In tarot, the Hanged Man is strung upside down from the branches of a living tree, its roots reaching deep into the underworld. Suspended between realms, he sees what others cannot, a lone spiritual traveler who is adrift and uncertain. In La Chimera, his earthly counterpart is Arthur (Josh O’Connor), a British archaeologist caught in a liminal space where memory, mourning and myth intertwine. And fittingly, in the film’s promotional poster, he’s depicted as the Hanged Man, also adrift and uncertain.
Set in 1980s Italy, Alice Rohrwacher’s film is a sinuous, spellbinding tale that draws its magic from her esoteric and folkloric storytelling.
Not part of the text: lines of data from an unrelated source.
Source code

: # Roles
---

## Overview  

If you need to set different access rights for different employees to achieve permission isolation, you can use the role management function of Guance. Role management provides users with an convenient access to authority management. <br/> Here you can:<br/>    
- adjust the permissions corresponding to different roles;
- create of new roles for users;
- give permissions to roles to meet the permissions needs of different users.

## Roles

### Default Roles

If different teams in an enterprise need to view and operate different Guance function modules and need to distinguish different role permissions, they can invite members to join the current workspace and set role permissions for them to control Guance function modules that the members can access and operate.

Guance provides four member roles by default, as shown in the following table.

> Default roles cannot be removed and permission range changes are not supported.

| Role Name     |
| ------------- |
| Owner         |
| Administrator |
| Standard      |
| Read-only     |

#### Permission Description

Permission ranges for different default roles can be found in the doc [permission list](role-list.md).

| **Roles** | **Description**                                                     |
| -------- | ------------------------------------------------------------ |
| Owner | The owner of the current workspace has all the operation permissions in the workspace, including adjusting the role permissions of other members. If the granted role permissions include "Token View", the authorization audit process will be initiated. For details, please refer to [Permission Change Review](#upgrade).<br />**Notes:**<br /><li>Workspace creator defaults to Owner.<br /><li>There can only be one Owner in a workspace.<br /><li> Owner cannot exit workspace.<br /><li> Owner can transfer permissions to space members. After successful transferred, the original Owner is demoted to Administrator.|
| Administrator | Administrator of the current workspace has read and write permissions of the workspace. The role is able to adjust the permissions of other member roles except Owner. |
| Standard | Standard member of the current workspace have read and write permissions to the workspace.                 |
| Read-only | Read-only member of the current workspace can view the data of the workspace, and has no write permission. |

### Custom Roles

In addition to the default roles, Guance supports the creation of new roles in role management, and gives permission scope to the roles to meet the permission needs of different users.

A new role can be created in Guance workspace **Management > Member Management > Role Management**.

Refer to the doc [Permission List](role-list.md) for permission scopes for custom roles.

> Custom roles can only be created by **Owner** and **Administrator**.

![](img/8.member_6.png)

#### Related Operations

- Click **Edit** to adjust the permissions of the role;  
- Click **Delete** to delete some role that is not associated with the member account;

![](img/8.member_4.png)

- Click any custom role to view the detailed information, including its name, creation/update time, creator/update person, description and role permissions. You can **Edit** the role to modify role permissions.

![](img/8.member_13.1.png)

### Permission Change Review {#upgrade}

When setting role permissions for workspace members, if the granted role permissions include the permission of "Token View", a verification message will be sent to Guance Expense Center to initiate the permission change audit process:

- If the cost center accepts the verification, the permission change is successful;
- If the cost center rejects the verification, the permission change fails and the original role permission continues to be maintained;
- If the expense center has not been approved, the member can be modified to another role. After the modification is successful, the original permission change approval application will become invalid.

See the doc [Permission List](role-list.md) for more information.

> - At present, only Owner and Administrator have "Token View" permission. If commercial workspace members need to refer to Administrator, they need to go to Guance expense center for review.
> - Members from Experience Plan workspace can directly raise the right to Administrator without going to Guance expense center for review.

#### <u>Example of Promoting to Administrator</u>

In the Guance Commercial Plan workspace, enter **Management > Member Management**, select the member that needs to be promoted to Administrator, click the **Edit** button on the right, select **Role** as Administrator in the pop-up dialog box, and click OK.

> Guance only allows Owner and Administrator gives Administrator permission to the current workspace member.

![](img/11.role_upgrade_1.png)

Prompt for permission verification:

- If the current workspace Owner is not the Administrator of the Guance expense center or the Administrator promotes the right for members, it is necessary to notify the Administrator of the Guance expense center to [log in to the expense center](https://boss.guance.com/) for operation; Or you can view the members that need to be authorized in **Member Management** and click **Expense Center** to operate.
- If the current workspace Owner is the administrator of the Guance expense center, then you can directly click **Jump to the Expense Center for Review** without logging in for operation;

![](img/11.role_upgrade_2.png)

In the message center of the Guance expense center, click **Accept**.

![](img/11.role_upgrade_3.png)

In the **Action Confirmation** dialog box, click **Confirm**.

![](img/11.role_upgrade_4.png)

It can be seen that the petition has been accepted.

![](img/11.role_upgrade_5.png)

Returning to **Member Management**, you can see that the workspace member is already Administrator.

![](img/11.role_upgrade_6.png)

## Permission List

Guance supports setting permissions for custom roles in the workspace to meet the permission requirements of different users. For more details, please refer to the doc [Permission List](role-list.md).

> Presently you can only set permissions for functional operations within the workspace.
Arthur is the portrait of spiritual exile, wandering the Tuscan countryside after the loss of his beloved Beniamina (Yile Yara Vianello), like Orpheus in search of Eurydice. Asleep, he searches for her in his dreams. Awake, he attempts communion by unearthing ancient Etruscan tombs, aided by a band of tombaroli graverobbers who rely on his preternatural ability to locate the dead with a dowsing rod. But where they see profit, Arthur sees beauty. He handles each artifact with reverence, quietly aware that they were never meant to be disturbed. And yet, he allows them to be stolen and sold.
Italy, a country with deep archaeological roots, has long been looted in the name of exploration and profit. In La Chimera, the tombaroli justify their theft as survival, feeding a system in which artifacts are funneled through shady middlemen like an opportunistic art dealer named Spartaco. It’s a familiar cycle in the art world: sacred spaces desecrated, beauty severed from its origins, artifacts traded to foreign collectors and museums. The film doesn’t moralize, but it does ask who owns the past. Or as one character astutely puts it, “Does it belong to everyone? Or does it belong to no one?”
La Chimera unfolds like a half-remembered dream, its narrative shaped by casual conversations, wordless gestures and wandering balladeers. Rohrwacher, working with cinematographer Hélène Louvart, shoots on 16mm and 35mm film, creating a textured, sensuous experience filled with fleeting nods to Fellini’s surrealism and Pasolini’s poetic lyricism. Yet Rohrwacher’s vision is entirely her own, rooted in the soil of Italian antiquity, while also remaining open to the hazy and mysterious influence of the spiritual realm.
Rather than follow a conventional plot, the film drifts — much like Arthur — through fragments of emotion, place and time. Its richness lies in its layering and the complex, often contradictory themes it explores. La Chimera meditates on love and loss, the sacred and the profane, the past and the present. But at its heart is a quiet critique of how capitalism reshapes our relationship to history, or what Rohrwacher calls “touristic exploitation of the past.” Sacred relics become mere commodities, stripped of meaning and context, bought and sold like any other object. And it’s a concern she knows intimately as a native Italian.
Capitalism has changed the way we relate to the world. It reduces everything to a commodity, and in La Chimera, that instinct is in overdrive. The tombaroli are exploited even as they exploit, pawns in a system where the upper class deals in millions, and they scrape by with crumpled lira notes. They labor in the shadows of shipping cranes and construction sites, unaware that they are both perpetrators and victims. They’re not just stealing history in this case; they’re being robbed of it too.
Arthur, by contrast, sees differently. Grief has turned him into an outsider, and that distance brings clarity. When he uncovers the statue of a goddess, he doesn’t sell her. He throws her head into the water, whispering that she was “never meant for human eyes.” As the others squabble over money, Arthur steps away, quietly insisting on another value system. One in which beauty, memory and the sacred are not for sale.